Technology giants Alibaba and IBM are competing for first place in a new list that ranks global entities by the number of blockchain-related patents filed to date, published on August 31st by iPR Daily. iPR Daily, a specialized intellectual property medium, says it has consolidated data from China, the European Union, the United States, Japan, and South Korea, in addition to consulting the World Intellectual Property Organization’s (WIPO) International Patent System.
Alibaba of China has just sealed first place, having filed a total of 90 patent applications related to blockchain technology, while IBM has so far registered a total of 89. In third place is Mastercard, with 80 claims, followed by Bank of America, with 53.
IBM, for its part, has consistently expanded its participation in blockchain technology in various fields of this industry.
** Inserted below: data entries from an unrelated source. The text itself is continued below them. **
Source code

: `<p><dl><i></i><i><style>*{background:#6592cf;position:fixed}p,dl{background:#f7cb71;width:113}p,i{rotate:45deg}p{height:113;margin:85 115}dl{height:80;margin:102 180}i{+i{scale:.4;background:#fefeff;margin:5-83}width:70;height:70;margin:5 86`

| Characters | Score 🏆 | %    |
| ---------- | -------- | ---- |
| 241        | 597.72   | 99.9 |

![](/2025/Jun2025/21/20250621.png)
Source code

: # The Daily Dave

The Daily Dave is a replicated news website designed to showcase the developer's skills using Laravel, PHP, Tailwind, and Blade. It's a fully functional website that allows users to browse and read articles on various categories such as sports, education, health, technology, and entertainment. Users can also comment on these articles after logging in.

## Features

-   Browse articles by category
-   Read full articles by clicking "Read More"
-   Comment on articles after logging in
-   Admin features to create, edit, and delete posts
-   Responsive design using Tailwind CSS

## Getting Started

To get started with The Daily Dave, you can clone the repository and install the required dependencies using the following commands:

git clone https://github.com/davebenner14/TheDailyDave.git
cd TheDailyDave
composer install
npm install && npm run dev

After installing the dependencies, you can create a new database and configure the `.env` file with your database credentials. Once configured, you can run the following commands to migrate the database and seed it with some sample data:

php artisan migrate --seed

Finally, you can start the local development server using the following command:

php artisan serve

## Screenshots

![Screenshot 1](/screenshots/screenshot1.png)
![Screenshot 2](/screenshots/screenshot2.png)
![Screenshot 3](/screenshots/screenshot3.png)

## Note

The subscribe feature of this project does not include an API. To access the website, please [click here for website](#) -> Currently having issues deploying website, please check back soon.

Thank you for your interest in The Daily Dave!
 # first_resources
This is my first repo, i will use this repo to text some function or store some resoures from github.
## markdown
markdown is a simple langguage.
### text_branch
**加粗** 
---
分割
It recently signed a $740 million, five-year agreement with the Australian government to use blockchain and other new technologies to improve data security and automation in federal departments, including defense and home affairs.
China, despite its negative stance on cryptocurrencies, remains the world’s leader regarding the blockchain technology patents
The fifth on the new list is the Central Bank of China, the People’s Bank of China (PBoC), which has filed a total of 44 patent applications dedicated to blockchain technology projects, including its centralized digital currency.
As reported earlier this year, WIPO data previously indicated that the most significant number of patent applications for blockchain technology in 2017 came from China, which filed 225 patents that year, compared to 91 in the Americas, and 13 in Australia.
China’s adoption of the new blockchain technology is counterbalanced by an increasingly harsh stance against decentralized cryptocurrencies, which has intensified further in recent weeks. This divided position is reflected by Alibaba’s founder, Jack Ma, who has expressed his support for the blockchain technology, although he views crypto coins with skepticism.